Moeser commented 5 years ago

This looks like it would work great. Any progress on a data source for this?

MattMencel commented 5 years ago

I've started working on this. Progress is slow because I'm not a Go developer. I think I'm headed in the right direction, but I've got to figure out how to pull the zone information out. What I'm after is the zones from the ResourceSkuLocationInfo in the SDK.

You can see the branch I'm working on here.... still incomplete.

gek0 commented 4 years ago

Hoping one day we'll have a normal data resource for this. I'll try to come up with something as soon as I learn Go enough :)

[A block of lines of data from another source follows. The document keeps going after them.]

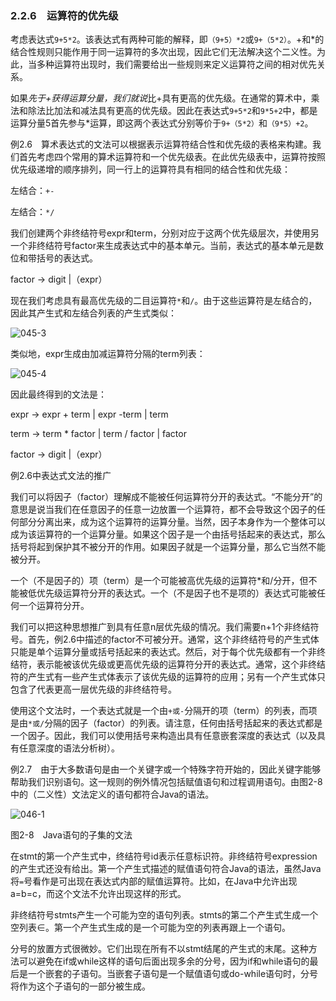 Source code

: ### 2.2.6　运算符的优先级

考虑表达式`9+5*2`。该表达式有两种可能的解释，即`（9+5）*2`或`9+（5*2）`。+和*的结合性规则只能作用于同一运算符的多次出现，因此它们无法解决这个二义性。为此，当多种运算符出现时，我们需要给出一些规则来定义运算符之间的相对优先关系。

如果*先于+获得运算分量，我们就说*比+具有更高的优先级。在通常的算术中，乘法和除法比加法和减法具有更高的优先级。因此在表达式`9+5*2`和`9*5+2`中，都是运算分量5首先参与*运算，即这两个表达式分别等价于`9+（5*2）`和`（9*5）+2`。

例2.6　算术表达式的文法可以根据表示运算符结合性和优先级的表格来构建。我们首先考虑四个常用的算术运算符和一个优先级表。在此优先级表中，运算符按照优先级递增的顺序排列，同一行上的运算符具有相同的结合性和优先级：

左结合：`+-`

左结合：`*/`

我们创建两个非终结符号expr和term，分别对应于这两个优先级层次，并使用另一个非终结符号factor来生成表达式中的基本单元。当前，表达式的基本单元是数位和带括号的表达式。

factor → digit |（expr）

现在我们考虑具有最高优先级的二目运算符`*`和`/`。由于这些运算符是左结合的，因此其产生式和左结合列表的产生式类似：

![045-3](../Images/image03978.jpeg)

类似地，expr生成由加减运算符分隔的term列表：

![045-4](../Images/image03979.jpeg)

因此最终得到的文法是：

expr → expr + term | expr -term | term

term → term * factor | term / factor | factor

factor → digit |（expr）

例2.6中表达式文法的推广

我们可以将因子（factor）理解成不能被任何运算符分开的表达式。“不能分开”的意思是说当我们在任意因子的任意一边放置一个运算符，都不会导致这个因子的任何部分分离出来，成为这个运算符的运算分量。当然，因子本身作为一个整体可以成为该运算符的一个运算分量。如果这个因子是一个由括号括起来的表达式，那么括号将起到保护其不被分开的作用。如果因子就是一个运算分量，那么它当然不能被分开。

一个（不是因子的）项（term）是一个可能被高优先级的运算符*和/分开，但不能被低优先级运算符分开的表达式。一个（不是因子也不是项的）表达式可能被任何一个运算符分开。

我们可以把这种思想推广到具有任意n层优先级的情况。我们需要n+1个非终结符号。首先，例2.6中描述的factor不可被分开。通常，这个非终结符号的产生式体只能是单个运算分量或括号括起来的表达式。然后，对于每个优先级都有一个非终结符，表示能被该优先级或更高优先级的运算符分开的表达式。通常，这个非终结符的产生式有一些产生式体表示了该优先级的运算符的应用；另有一个产生式体只包含了代表更高一层优先级的非终结符号。

使用这个文法时，一个表达式就是一个由`+或-`分隔开的项（term）的列表，而项是由`*或/`分隔的因子（factor）的列表。请注意，任何由括号括起来的表达式都是一个因子。因此，我们可以使用括号来构造出具有任意嵌套深度的表达式（以及具有任意深度的语法分析树）。

例2.7　由于大多数语句是由一个关键字或一个特殊字符开始的，因此关键字能够帮助我们识别语句。这一规则的例外情况包括赋值语句和过程调用语句。由图2-8中的（二义性）文法定义的语句都符合Java的语法。

![046-1](../Images/image03980.jpeg)

图2-8　Java语句的子集的文法

在stmt的第一个产生式中，终结符号id表示任意标识符。非终结符号expression的产生式还没有给出。第一个产生式描述的赋值语句符合Java的语法，虽然Java将`=`号看作是可出现在表达式内部的赋值运算符。比如，在Java中允许出现a=b=c，而这个文法不允许出现这样的形式。

非终结符号stmts产生一个可能为空的语句列表。stmts的第二个产生式生成一个空列表∈。第一个产生式生成的是一个可能为空的列表再跟上一个语句。

分号的放置方式很微妙。它们出现在所有不以stmt结尾的产生式的末尾。这种方法可以避免在if或while这样的语句后面出现多余的分号，因为if和while语句的最后是一个嵌套的子语句。当嵌套子语句是一个赋值语句或do-while语句时，分号将作为这个子语句的一部分被生成。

In the meantime, I've come up with my own solution using AZ cli and external modules. Solutions looks/works good enough for now, and should not be much different after data resource is available.

The external module used https://registry.terraform.io/modules/matti/resource/shell/1.0.7 (simple, works great and no infinite plan/apply issues)

Code example:

module "availability_zones_calculator" {
  source  = "matti/resource/shell"
  version = "1.0.7"

  command = "az vm list-skus --location $REGION --zone --resource-type virtualMachines --size $INSTANCE_TYPE --query '[].locationInfo[0].zones' --output jsonc"
  environment = {
    REGION        = data.azurerm_resource_group.resource_group.location
    INSTANCE_TYPE = var.instance_type
  }
}
locals {
  vm_availability_zones = sort(flatten(jsondecode(module.availability_zones_calculator.stdout)))
}

Output is list(string) of sorted strings, aka. available zones for that VM tier/location for eg. ["2", "3"] and easy to use in managed disks/virtual machines resources. Hope somebody finds it useful :slightly_smiling_face:

surajmuthreja commented 4 years ago

This is indeed a required feature to get the availability zone list and create the resources in a particular zone. Do we have any update on when can this be available?

clemlesne commented 1 year ago

I strongly support this. Maybe something similar, to the way AWS done the trick with aws_region..

And what about the resource azurerm_zones from this post?

HappyTobi commented 1 year ago

@clemlesne @tombuildsstuff

I requested a hashicorp azure SDK update, to improve / extend the existing implementation for the azurerm_extended_locations data source. The idea is, that the data service provide more additional information like zones etc.

See also: Azure Rest documentation

clemlesne commented 1 year ago

From a developer perspective, it would be useful to have something like:

Named azurerm_region, would make more sense than azurerm_locations (what is a "location"?).

Example usage:

data "azurerm_region" "current" {}

Arguments:

Schema:

{
  "mode": "data",
  "type": "azurerm_region",
  "name": "region",
  "provider": "provider[\"registry.terraform.io/hashicorp/azurerm\"]",
  "instances": [
    {
      "schema_version": 0,
      "attributes": {
        "id": "/subscriptions/xxx-xxx-xxx-xxx-xxx/region/northeurope",
        "region_id": "northeurope",
        "region_name": "North Europe",
        "region_type": "Physical",
        "zone_ids": ["1", "2", "3"],
        "zone_names": ["northeurope-az1", "northeurope-az2", "northeurope-az3"],
        "zone_mapping": [
          {
            "id": "1",
            "name": "northeurope-az1"
          },
          {
            "id": "2",
            "name": "northeurope-az3"
          },
          {
            "id": "3",
            "name": "northeurope-az2"
          }
        ]
      },
      "sensitive_attributes": []
    }
  ]
}
tombuildsstuff commented 1 year ago

@clemlesne FWIW the name for this should be location and not region for consistency across the provider - whilst Azure uses Region in the Portal - Location is used throughout the API and depending on the API this can comprise both an Azure Region, Extended Locations and other off-Azure locations (e.g. Arc/Hybrid - I vaguely recall some of the AWS related resources in Azure using a field named location to handle AWS regions too, but I maybe misremembering?)

theonlyames commented 11 months ago

While this isn't strictly related to availability zones, now that there is an azurerm_location data source would it make sense to include the paired region/location for a given location in the azurerm_location data source as well?